To illustrate how the system can be used to support a true, PAT in-process monitoring program, we assessed the ability of the IMD-A to simultaneously and continuously detect viable and nonviable particles in a variety of static and dynamic manufacturing isolator operating conditions, including the transfer of sterile components from an autoclave and depyrogenation oven into a filling isolator, during an aseptic liquid filling campaign, and during filling interventions that may be encountered during routine manufacturing and/or during process simulations (media fills). Additionally, the IMD-A was used to monitor an isolator environment in the location of a simulated mouse hole (i.e., where filled product would leave the isolator enclosure) and when a breach in isolator glove integrity was artificially created. In all cases, this rapid method successfully demonstrated that the isolator operations were virtually free of contaminating microorganisms, unless there was a significant breach in the enclosure integrity, at which point viable microbes were detected in real-time. A more comprehensive review of these studies may be found in our previous publications (see References).
In a time when the pharma industry continues to rely on single-point measurements and century-old methods for the detection of microorganisms, the introduction of a real-time microbiology solution for environmental monitoring is long overdue. Today, there are significant limitations for the use of conventional microbiological methods for environmental monitoring in an isolator, including the fertility of media, the effect of exposure of agar plates to the decontamination process, and accidental contamination of plates due to handling. Additionally, environmental monitoring methods do not always recover microorganisms present in the sampled area, and low-level contamination can be particularly difficult to detect. For these and many other reasons, the industry should look toward the introduction of a more sensitive, real-time, and continuous environmental monitoring technology with the ability to track and trend an increased incidence of microbial contamination over a period of time.

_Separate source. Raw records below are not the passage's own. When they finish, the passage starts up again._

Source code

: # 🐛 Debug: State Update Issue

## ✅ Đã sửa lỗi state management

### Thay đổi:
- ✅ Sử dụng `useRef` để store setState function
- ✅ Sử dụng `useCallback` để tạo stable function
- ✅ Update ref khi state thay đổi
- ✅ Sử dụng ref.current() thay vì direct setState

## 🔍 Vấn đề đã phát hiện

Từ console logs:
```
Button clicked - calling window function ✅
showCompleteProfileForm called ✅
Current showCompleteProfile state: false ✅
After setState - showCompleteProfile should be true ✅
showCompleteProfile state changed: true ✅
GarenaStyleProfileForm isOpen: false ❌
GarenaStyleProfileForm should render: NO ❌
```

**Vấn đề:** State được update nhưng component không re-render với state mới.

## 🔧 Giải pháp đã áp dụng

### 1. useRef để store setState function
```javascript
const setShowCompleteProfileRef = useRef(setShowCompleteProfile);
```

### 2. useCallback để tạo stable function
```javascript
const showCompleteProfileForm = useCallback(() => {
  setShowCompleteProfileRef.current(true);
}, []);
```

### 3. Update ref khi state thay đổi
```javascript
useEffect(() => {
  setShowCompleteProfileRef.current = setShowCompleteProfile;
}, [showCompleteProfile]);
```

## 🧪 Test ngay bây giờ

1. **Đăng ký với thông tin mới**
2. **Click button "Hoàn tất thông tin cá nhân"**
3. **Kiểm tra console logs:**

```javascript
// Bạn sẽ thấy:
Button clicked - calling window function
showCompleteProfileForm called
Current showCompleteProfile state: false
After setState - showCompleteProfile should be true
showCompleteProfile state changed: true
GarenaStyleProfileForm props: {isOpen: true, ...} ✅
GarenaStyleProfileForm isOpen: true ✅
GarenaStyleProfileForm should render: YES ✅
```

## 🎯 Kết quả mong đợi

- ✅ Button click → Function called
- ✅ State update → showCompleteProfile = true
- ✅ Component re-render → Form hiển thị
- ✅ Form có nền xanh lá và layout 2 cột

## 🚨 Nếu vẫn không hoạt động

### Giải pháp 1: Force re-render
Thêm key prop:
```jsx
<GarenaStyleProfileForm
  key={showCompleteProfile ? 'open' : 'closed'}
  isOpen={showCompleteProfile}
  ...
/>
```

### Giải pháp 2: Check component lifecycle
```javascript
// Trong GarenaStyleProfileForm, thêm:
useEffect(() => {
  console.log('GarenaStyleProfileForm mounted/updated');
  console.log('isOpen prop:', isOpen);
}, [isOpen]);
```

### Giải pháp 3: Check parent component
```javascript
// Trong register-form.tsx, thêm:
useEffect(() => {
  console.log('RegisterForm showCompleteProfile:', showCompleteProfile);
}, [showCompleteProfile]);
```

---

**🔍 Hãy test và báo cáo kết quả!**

The implementation of the next generation of rapid microbiological methods represents significant progress toward the acceptance of microbiological PAT solutions for the industry, and is directly aligned with the expectations for pharmaceutical manufacturing, quality, and operational excellence in the 21st Century. The BioVigilant IMD-A is one example of a PAT tool that will help us achieve these goals. I predict that within the next five years, the availability of additional real-time, in-process RMMs will provide the scientific and regulatory framework for completely eliminating the need for finished product release testing, and embrace microbiological parametric release for all dosage forms, even aseptically-filled product. These are truly exciting times for pharmaceutical microbiologists!
References
Portions of this article were adapted from two of the author’s previous publications on this subject:
1 2009. Miller, M.J.; Lindsay, H.; Valverde-Ventura, R.; O’Connor, M.J. Evaluation of the BioVigilant IMD-A, a novel optical spectroscopy technology for the continuous and real-time environmental monitoring of viable and nonviable particles. Part I: Review of the technology and comparative studies with conventional methods. PDA Journal of Pharmaceutical Science and Technology 63(3): 244-257.

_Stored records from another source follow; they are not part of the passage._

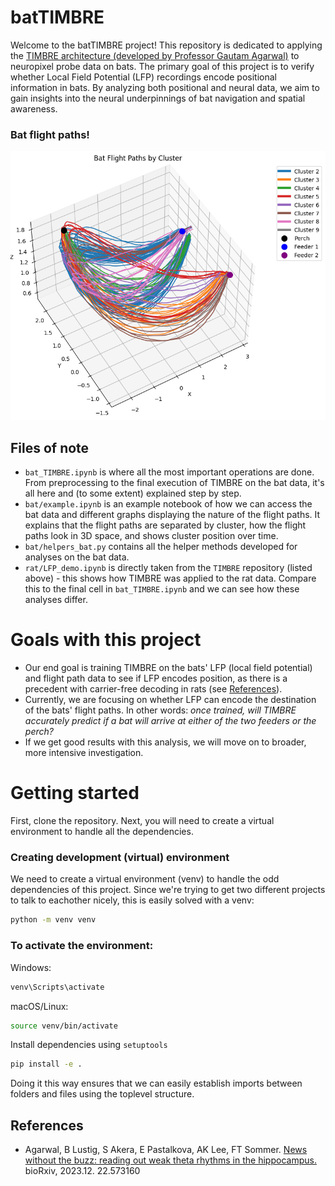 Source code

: # batTIMBRE
Welcome to the batTIMBRE project! This repository is dedicated to applying the [TIMBRE architecture (developed by Professor Gautam Agarwal)](https://github.com/beatLaboratory/TIMBRE) to neuropixel probe data on bats. The primary goal of this project is to verify whether Local Field Potential (LFP) recordings encode positional information in bats. By analyzing both positional and neural data, we aim to gain insights into the neural underpinnings of bat navigation and spatial awareness.

### Bat flight paths!
![Bat Flight Paths by Cluster](graphs/allflights.png)

## Files of note
- `bat_TIMBRE.ipynb` is where all the most important operations are done. From preprocessing to the final execution of TIMBRE on the bat data, it's all here and (to some extent) explained step by step.
- `bat/example.ipynb` is an example notebook of how we can access the bat data and different graphs displaying the nature of the flight paths. It explains that the flight paths are separated by cluster, how the flight paths look in 3D space, and shows cluster position over time. 
- `bat/helpers_bat.py` contains all the helper methods developed for analyses on the bat data.
- `rat/LFP_demo.ipynb` is directly taken from the `TIMBRE` repository (listed above) - this shows how TIMBRE was applied to the rat data. Compare this to the final cell in `bat_TIMBRE.ipynb` and we can see how these analyses differ.

# Goals with this project
- Our end goal is training TIMBRE on the bats' LFP (local field potential) and flight path data to see if LFP encodes position, as there is a precedent with carrier-free decoding in rats (see [References](#references)).
- Currently, we are focusing on whether LFP can encode the destination of the bats' flight paths. In other words: *once trained, will TIMBRE accurately predict if a bat will arrive at either of the two feeders or the perch?*
- If we get good results with this analysis, we will move on to broader, more intensive investigation.


# Getting started
First, clone the repository. Next, you will need to create a virtual environment to handle all the dependencies. 
### Creating development (virtual) environment

We need to create a virtual environment (venv) to handle the odd dependencies of this project. Since we're trying to get two different projects to talk to eachother nicely, this is easily solved with a venv:

```bash
python -m venv venv
```

### To activate the environment:

Windows:
```bash
venv\Scripts\activate
```
macOS/Linux:
```bash
source venv/bin/activate
```
Install dependencies using ```setuptools```
```bash
pip install -e .
```

Doing it this way ensures that we can easily establish imports between folders and files using the toplevel structure.

## References
- Agarwal, B Lustig, S Akera, E Pastalkova, AK Lee, FT Sommer. [News without the buzz: reading out weak theta rhythms in the hippocampus.](https://www.biorxiv.org/content/10.1101/2023.12.22.573160v1) bioRxiv, 2023.12. 22.573160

2 2009. Miller, M.J.; Walsh, M.R.; Shrake, J.L.; Dukes, R.E.; Hill, D.B. Evaluation of the BioVigilant IMD-A, a novel optical spectroscopy technology for the continuous and real-time environmental monitoring of viable and nonviable particles. Part II: Case studies in environmental monitoring during aseptic filling, intervention assessments and glove integrity testing in manufacturing isolators. PDA Journal of Pharmaceutical Science and Technology 63(3): 258-282.
Michael J. Miller, Ph.D. is president, Microbiology Consultants, LLC and owner of Rapidmicromethods.com. For more than 22 years, Dr. Miller has held numerous R&D, manufacturing, quality, consulting and business development leadership roles at Johnson & Johnson, Lilly, Bausch & Lomb, and Pharmaceutical Systems, Inc. He can be reached at mjm@microbiologyconsultants.com.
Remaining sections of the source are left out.